Task material Start Marker

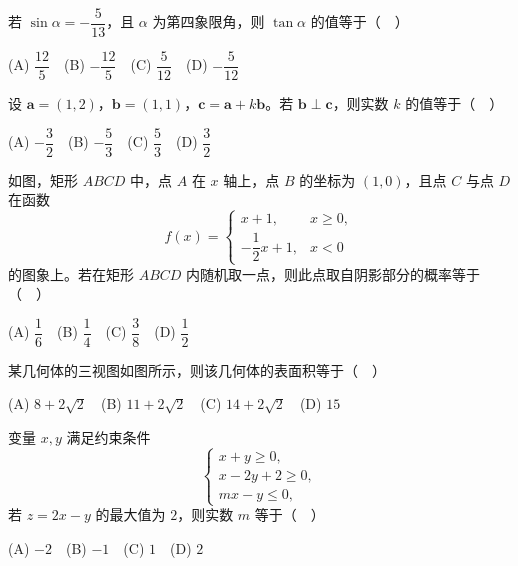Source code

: \begin{question}

若 \(\sin\alpha=-\dfrac{5}{13}\)，且 \(\alpha\) 为第四象限角，则 \(\tan\alpha\) 的值等于（　）

(A) \(\dfrac{12}{5}\)　(B) \(-\dfrac{12}{5}\)　(C) \(\dfrac{5}{12}\)　(D) \(-\dfrac{5}{12}\)

\end{question}
\begin{question}

设 \(\boldsymbol a=(1,2)\)，\(\boldsymbol b=(1,1)\)，\(\boldsymbol c=\boldsymbol a+k\boldsymbol b\)。若 \(\boldsymbol b\perp\boldsymbol c\)，则实数 \(k\) 的值等于（　）

(A) \(-\dfrac32\)　(B) \(-\dfrac53\)　(C) \(\dfrac53\)　(D) \(\dfrac32\)

\Needspace{0.4\textheight}
\end{question}
\begin{question}

如图，矩形 \(ABCD\) 中，点 \(A\) 在 \(x\) 轴上，点 \(B\) 的坐标为 \((1,0)\)，且点 \(C\) 与点 \(D\) 在函数
\nopagebreak[4]
\[
f(x)=\begin{cases}
x+1,&x\geqslant0,\\
-\dfrac12x+1,&x<0
\end{cases}
\]
的图象上。若在矩形 \(ABCD\) 内随机取一点，则此点取自阴影部分的概率等于（　）

(A) \(\dfrac16\)　(B) \(\dfrac14\)　(C) \(\dfrac38\)　(D) \(\dfrac12\)
\nopagebreak[4]
\begin{center}\end{center}
\nopagebreak[4]
\Needspace{0.4\textheight}
\end{question}
\begin{question}

某几何体的三视图如图所示，则该几何体的表面积等于（　）

(A) \(8+2\sqrt2\)　(B) \(11+2\sqrt2\)　(C) \(14+2\sqrt2\)　(D) \(15\)
\nopagebreak[4]
\begin{center}\end{center}
\nopagebreak[4]
\end{question}
\begin{question}

变量 \(x,y\) 满足约束条件
\nopagebreak[4]
\[
\begin{cases}
x+y\geqslant0,\\
x-2y+2\geqslant0,\\
mx-y\leqslant0,
\end{cases}
\]
若 \(z=2x-y\) 的最大值为 \(2\)，则实数 \(m\) 等于（　）

(A) \(-2\)　(B) \(-1\)　(C) \(1\)　(D) \(2\)

\end{question}
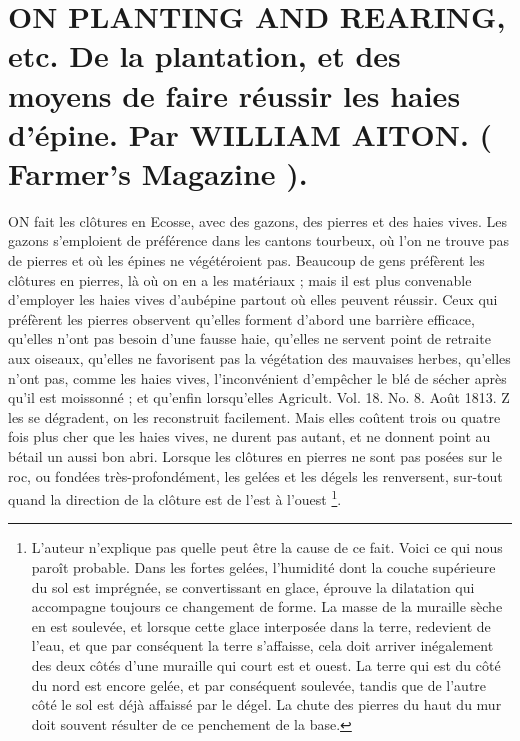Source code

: \setcounter{page}{289}
\section{ON PLANTING AND REARING, etc. De la plantation, et des moyens de faire réussir les haies d'épine. Par WILLIAM AITON. ( Farmer's Magazine ).}
ON fait les clôtures en Ecosse, avec des gazons, des pierres et des haies vives. Les gazons s'emploient de préférence dans les cantons tourbeux, où l'on ne trouve pas de pierres et où les épines ne végétéroient pas. Beaucoup de gens préfèrent les clôtures en pierres, là où on en a les matériaux ; mais il est plus convenable d'employer les haies vives d'aubépine partout où elles peuvent réussir. Ceux qui préfèrent les pierres observent qu'elles forment d'abord une barrière efficace, qu'elles n'ont pas besoin d'une fausse haie, qu'elles ne servent point de retraite aux oiseaux, qu'elles ne favorisent pas la végétation des mauvaises herbes, qu'elles n'ont pas, comme les haies vives, l'inconvénient d'empêcher le blé de sécher après qu'il est moissonné ; et qu'enfin lorsqu'elles
Agricult. Vol. 18. No. 8. Août 1813. Z\setcounter{page}{290} les se dégradent, on les reconstruit facilement. Mais elles coûtent trois ou quatre fois plus cher que les haies vives, ne durent pas autant, et ne donnent point au bétail un aussi bon abri. Lorsque les clôtures en pierres ne sont pas posées sur le roc, ou fondées très-profondément, les gelées et les dégels les renversent, sur-tout quand la direction de la clôture est de l'est à l'ouest \footnote{L'auteur n'explique pas quelle peut être la cause de ce fait. Voici ce qui nous paroît probable. Dans les fortes gelées, l'humidité dont la couche supérieure du sol est imprégnée, se convertissant en glace, éprouve la dilatation qui accompagne toujours ce changement de forme. La masse de la muraille sèche en est soulevée, et lorsque cette glace interposée dans la terre, redevient de l'eau, et que par conséquent la terre s'affaisse, cela doit arriver inégalement des deux côtés d'une muraille qui court est et ouest. La terre qui est du côté du nord est encore gelée, et par conséquent soulevée, tandis que de l'autre côté le sol est déjà affaissé par le dégel. La chute des pierres du haut du mur doit souvent résulter de ce penchement de la base.}.
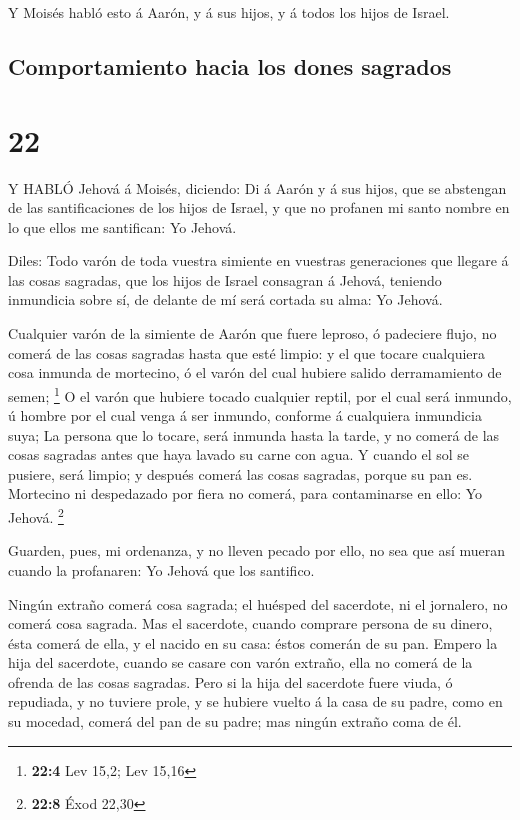  Y Moisés habló esto á Aarón, y á sus hijos, y á todos los
hijos de Israel.

\hypertarget{comportamiento-hacia-los-dones-sagrados}{%
\subsection{Comportamiento hacia los dones
sagrados}\label{comportamiento-hacia-los-dones-sagrados}}

\hypertarget{section-21}{%
\section{22}\label{section-21}}

 Y HABLÓ Jehová á Moisés, diciendo:  Di á Aarón
y á sus hijos, que se abstengan de las santificaciones de los hijos de
Israel, y que no profanen mi santo nombre en lo que ellos me santifican:
Yo Jehová.

 Diles: Todo varón de toda vuestra simiente en vuestras
generaciones que llegare á las cosas sagradas, que los hijos de Israel
consagran á Jehová, teniendo inmundicia sobre sí, de delante de mí será
cortada su alma: Yo Jehová.

 Cualquier varón de la simiente de Aarón que fuere leproso,
ó padeciere flujo, no comerá de las cosas sagradas hasta que esté
limpio: y el que tocare cualquiera cosa inmunda de mortecino, ó el varón
del cual hubiere salido derramamiento de semen; \footnote{\textbf{22:4}
  Lev 15,2; Lev 15,16}  O el varón que hubiere tocado
cualquier reptil, por el cual será inmundo, ú hombre por el cual venga á
ser inmundo, conforme á cualquiera inmundicia suya;  La
persona que lo tocare, será inmunda hasta la tarde, y no comerá de las
cosas sagradas antes que haya lavado su carne con agua.  Y
cuando el sol se pusiere, será limpio; y después comerá las cosas
sagradas, porque su pan es.  Mortecino ni despedazado por
fiera no comerá, para contaminarse en ello: Yo Jehová. \footnote{\textbf{22:8}
  Éxod 22,30}

 Guarden, pues, mi ordenanza, y no lleven pecado por ello,
no sea que así mueran cuando la profanaren: Yo Jehová que los santifico.

 Ningún extraño comerá cosa sagrada; el huésped del
sacerdote, ni el jornalero, no comerá cosa sagrada.  Mas el
sacerdote, cuando comprare persona de su dinero, ésta comerá de ella, y
el nacido en su casa: éstos comerán de su pan.  Empero la
hija del sacerdote, cuando se casare con varón extraño, ella no comerá
de la ofrenda de las cosas sagradas.  Pero si la hija del
sacerdote fuere viuda, ó repudiada, y no tuviere prole, y se hubiere
vuelto á la casa de su padre, como en su mocedad, comerá del pan de su
padre; mas ningún extraño coma de él.

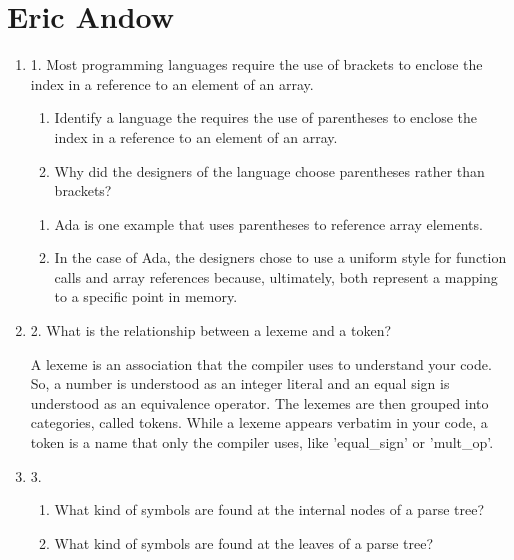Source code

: 
\chapter{Eric Andow}

\begin{enumerate}
  \item 1. Most programming languages require the use of brackets to
    enclose the index in a reference to an element of an array.
  \begin{enumerate}
    \item Identify a language the requires the use of parentheses
      to enclose the index in a reference to an element of an array.
    \item Why did the designers of the language choose parentheses
      rather than brackets?
    \end{enumerate}

  \begin{answer}

  \begin{enumerate}
    \item Ada is one example that uses parentheses to reference array elements.
    \item In the case of Ada, the designers chose to use a uniform
      style for function calls and array references because,
      ultimately, both represent a mapping to a specific point in
      memory.
    \end{enumerate}

    \end{answer}
    
  \item 2. What is the relationship between a lexeme and a token?

  \begin{answer}

    A lexeme is an association that the compiler uses to understand
    your code. So, a number is understood as an integer literal and an
    equal sign is understood as an equivalence operator. The lexemes
    are then grouped into categories, called tokens. While a lexeme
    appears verbatim in your code, a token is a name that only the
    compiler uses, like 'equal\_sign' or 'mult\_op'.

    \end{answer}

  \item 3.
  \begin{enumerate}
    \item What kind of symbols are found at the internal nodes of a
      parse tree?
    \item What kind of symbols are found at the leaves of a parse tree?
    \end{enumerate}


\end{enumerate}

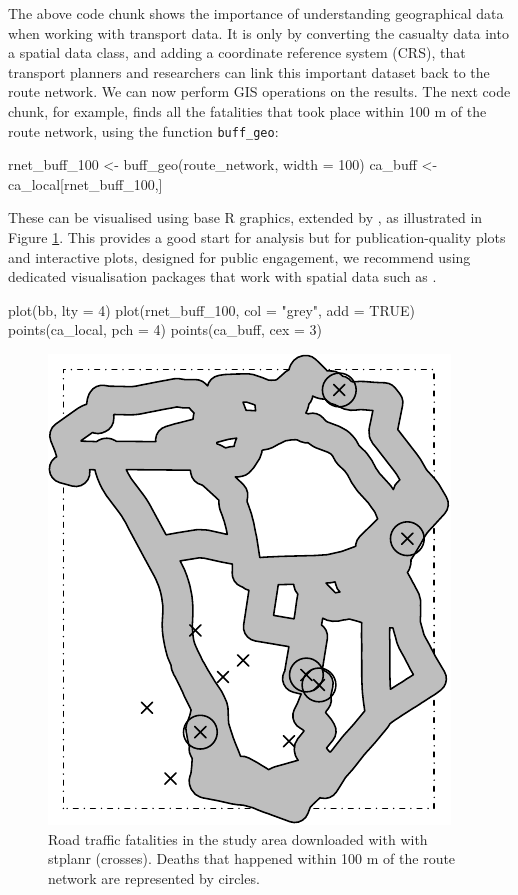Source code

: The above code chunk shows the importance of understanding geographical
data when working with transport data. It is only by converting the
casualty data into a spatial data class, and adding a coordinate
reference system (CRS), that transport planners and researchers can link
this important dataset back to the route network. We can now perform GIS
operations on the results. The next code chunk, for example, finds all
the fatalities that took place within 100 m of the route network, using
the function \texttt{buff\_geo}:

\begin{Schunk}
\begin{Sinput}
rnet_buff_100 <- buff_geo(route_network, width = 100)
ca_buff <- ca_local[rnet_buff_100,]
\end{Sinput}
\end{Schunk}

These can be visualised using base R graphics, extended by ,
as illustrated in Figure \ref{fig:fats}. This provides a good start for
analysis but for publication-quality plots and interactive plots,
designed for public engagement, we recommend using dedicated
visualisation packages that work with spatial data such as
.

\begin{Schunk}
\begin{Sinput}
plot(bb, lty = 4)
plot(rnet_buff_100, col = "grey", add = TRUE)
points(ca_local, pch = 4)
points(ca_buff, cex = 3)
\end{Sinput}
\begin{figure}

{\centering \includegraphics[width=0.5\linewidth]{fats-1}

}

\caption[Road traffic fatalities in the study area downloaded with with stplanr (crosses)]{Road traffic fatalities in the study area downloaded with with stplanr (crosses). Deaths that happened within 100 m of the route network are represented by circles.}\label{fig:fats}
\end{figure}
\end{Schunk}

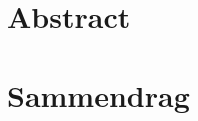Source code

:\par\break\null%
\vsize%
{\centering\section*{Abstract}}

\lorem{}

\vfill%
{\centering\section*{Sammendrag}}

\lorem{}

\vfill\break%
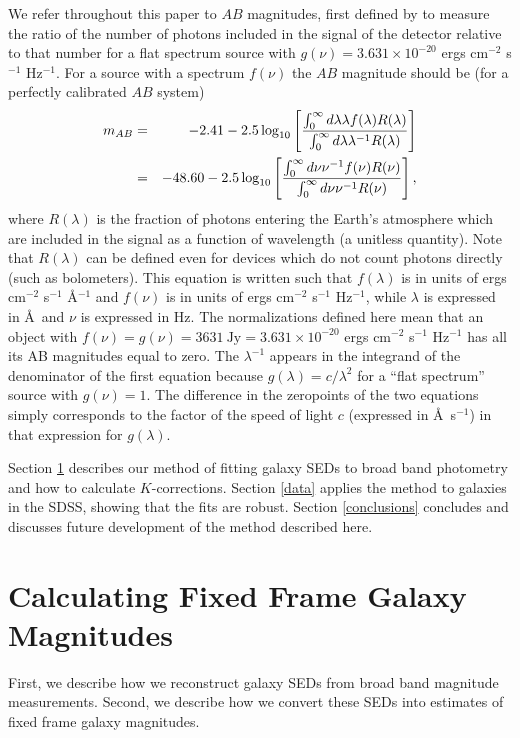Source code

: \documentclass[10pt,preprint]{aastex}
\begin{document}
We refer throughout this paper to $AB$ magnitudes, first defined by
\citet{oke83a} to measure the ratio of the number of photons included
in the signal of the detector relative to that number for a flat
spectrum source with $g(\nu)=3.631 \times 10^{-20}$ ergs cm$^{-2}$
s$^{-1}$ Hz$^{-1}$. For a source with a spectrum $f(\nu)$ the $AB$
magnitude should be (for a perfectly calibrated $AB$ system)
\begin{eqnarray}
\label{ABdef}
m_{AB} &=& -2.41 - 2.5 \log_{10}\left[
\frac{\int_{0}^{\infty} d\lambda \lambda f(\lambda) R(\lambda)}
{\int_{0}^{\infty} d\lambda \lambda^{-1} R(\lambda)}\right]
\cr
&=& -48.60 - 2.5 \log_{10}\left[
\frac{\int_{0}^{\infty} d\nu \nu^{-1} f(\nu) R(\nu)}
{\int_{0}^{\infty} d\nu \nu^{-1} R(\nu)}\right],
\end{eqnarray}
where $R(\lambda)$ is the fraction of photons entering the Earth's
atmosphere which are included in the signal as a function of
wavelength (a unitless quantity). Note that $R(\lambda)$ can be
defined even for devices which do not count photons directly (such as
bolometers). This equation is written such that $f(\lambda)$ is in
units of ergs cm$^{-2}$ s$^{-1}$ \AA$^{-1}$ and $f(\nu)$ is in units
of ergs cm$^{-2}$ s$^{-1}$ Hz$^{-1}$, while $\lambda$ is expressed in
\AA\ and $\nu$ is expressed in Hz. The normalizations defined here
mean that an object with $f(\nu) = g(\nu) = 3631\mathrm{~Jy} = 3.631
\times 10^{-20}$ ergs cm$^{-2}$ s$^{-1}$ Hz$^{-1}$ has all its AB
magnitudes equal to zero.  The $\lambda^{-1}$ appears in the integrand
of the denominator of the first equation because
$g(\lambda)=c/\lambda^2$ for a ``flat spectrum'' source with
$g(\nu)=1$.  The difference in the zeropoints of the two equations
simply corresponds to the factor of the speed of light $c$ (expressed
in \AA\ s$^{-1}$) in that expression for $g(\lambda)$.

Section \ref{sedfit} describes our method of fitting galaxy SEDs to
broad band photometry and how to calculate $K$-corrections. Section
\ref{data} applies the method to galaxies in the SDSS, showing that
the fits are robust.  Section \ref{conclusions} concludes and
discusses future development of the method described here.

\section{Calculating Fixed Frame Galaxy Magnitudes}
\label{sedfit}

First, we describe how we reconstruct galaxy SEDs from broad band
magnitude measurements. Second, we describe how we convert these SEDs
into estimates of fixed frame galaxy magnitudes. 
\end{document}
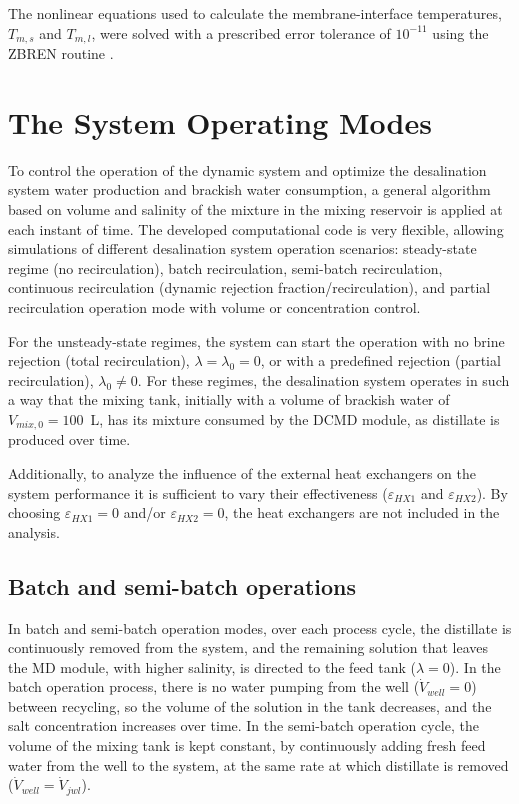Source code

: \documentclass[14pt,letterpaper,fleqn]{extarticle}
\begin{document}
The nonlinear equations used to calculate the membrane-interface
temperatures, $T_{m,s}$ and $T_{m,l}$, were solved with a prescribed error
tolerance of $10^{-11}$ using the ZBREN routine \citep{IMSL2022}.

\section{The System Operating Modes}

To control the operation of the dynamic system and optimize the desalination system water
production and brackish water consumption, a general algorithm based on volume and
salinity of the mixture in the mixing reservoir is applied at each instant of time. The
developed computational code is very flexible, allowing simulations of different
desalination system operation scenarios: steady-state regime (no recirculation), batch
recirculation, semi-batch recirculation, continuous recirculation (dynamic rejection
fraction/recirculation), and partial recirculation operation mode with volume or
concentration control.

For the unsteady-state regimes, the system can start the operation with no brine
rejection (total recirculation), $\lambda=\lambda_0=0$, or with a predefined
rejection (partial recirculation), $\lambda_0\neq0$. For these regimes, the
desalination system operates in such a way that the mixing tank, initially with a volume
of brackish water of $V_{mix,0}=100$~L, has its mixture consumed by the DCMD module,
as distillate is produced over time.

Additionally, to analyze the influence of the external heat exchangers on the system
performance it is sufficient to vary their effectiveness ($\varepsilon_{HX1}$ and
$\varepsilon_{HX2}$). By choosing $\varepsilon_{HX1}=0$ and/or $\varepsilon_{HX2}=0$,
the heat exchangers are not included in the analysis.

\subsection{Batch and semi-batch operations}
\label{subsec:batch-semibatch}

In batch and semi-batch operation modes, over each process cycle, the distillate is
continuously removed from the system, and the remaining solution that leaves the MD
module, with higher salinity, is directed to the feed tank ($\lambda=0$). In the batch
operation process, there is no water pumping from the well ($\dot{V}_{well}=0$) between
recycling, so the volume of the solution in the tank decreases, and the salt concentration
increases over time. In the semi-batch operation cycle, the volume of the mixing tank is
kept constant, by continuously adding fresh feed water from the well to the system, at
the same rate at which distillate is removed ($\dot{V}_{well}=\dot{V}_{jwl}$).
\end{document}
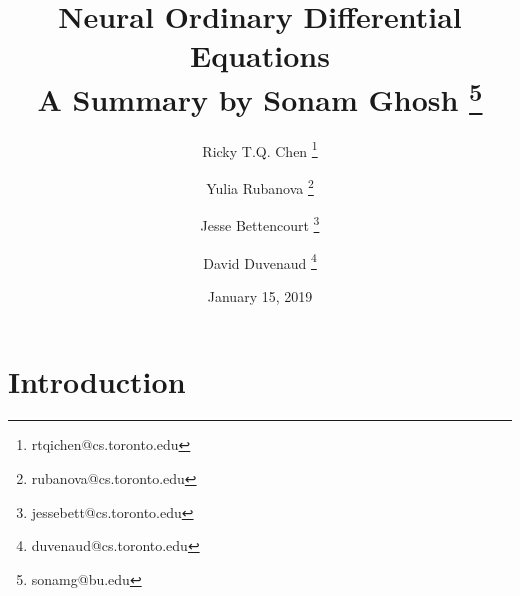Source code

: \documentclass[10pt,a4paper]{article}
\title{Neural Ordinary Differential Equations \\
       \large A Summary by Sonam Ghosh \thanks{sonamg@bu.edu}}
\author[]{Ricky T.Q. Chen \thanks{rtqichen@cs.toronto.edu}}
\author[]{Yulia Rubanova \thanks{rubanova@cs.toronto.edu}}
\author[]{Jesse Bettencourt \thanks{jessebett@cs.toronto.edu}}
\author[]{David Duvenaud \thanks {duvenaud@cs.toronto.edu}}
\affil[]{University of Toronto, Vector Institute}
\date{January 15, 2019}
\begin{document}
\maketitle
\begin{comment}


\end{comment}


\section{Introduction}
\end{document}
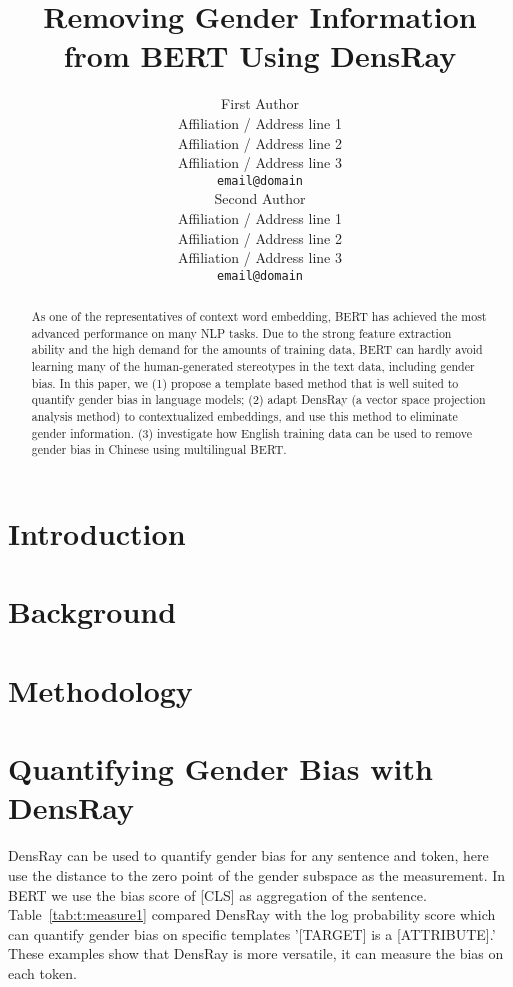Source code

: \documentclass[11pt,a4paper]{article}
\title{Removing Gender Information from BERT Using DensRay}
\author{First Author \\
  Affiliation / Address line 1 \\
  Affiliation / Address line 2 \\
  Affiliation / Address line 3 \\
  \texttt{email@domain} \\\And
  Second Author \\
  Affiliation / Address line 1 \\
  Affiliation / Address line 2 \\
  Affiliation / Address line 3 \\
  \texttt{email@domain} \\}
\date{}
\def\tabref#1{Table~\ref{tab:#1}}
\begin{document}
\maketitle

\begin{abstract}
As one of the representatives of context word embedding, BERT has achieved the most advanced performance on many NLP tasks. Due to the strong feature extraction ability and the high demand for the amounts of training data, BERT can hardly avoid learning many of the human-generated stereotypes in the text data, including gender bias. In this paper, we (1) propose a template based method that is well suited to quantify gender bias in language models; (2) adapt DensRay (a vector space projection analysis method) to contextualized embeddings, and use this method to eliminate gender information. (3) investigate how English training data can be used to remove gender bias in Chinese using multilingual BERT.
\end{abstract}

\section{Introduction}


\section{Background}


\section{Methodology}


\section{Quantifying Gender Bias with DensRay}
DensRay can be used to quantify gender bias for any sentence and token, here use the distance to the zero point of the gender subspace as the measurement. In BERT we use the bias score of [CLS] as aggregation of the sentence. \tabref{t:measure1} compared DensRay with the log probability score \citep{kurita2019measuring} which can quantify gender bias on specific templates '[TARGET] is a [ATTRIBUTE].' These examples show that DensRay is more versatile, it can measure the bias on each token.
\end{document}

Task material End Marker

Aim of the exercise: Wherever "mixture" occurs in the entries above, copy the line it sits on.

Answer space:
salinity of the mixture in the mixing reservoir is applied at each instant of time. The
of brackish water of $V_{mix,0}=100$~L, has its mixture consumed by the DCMD module,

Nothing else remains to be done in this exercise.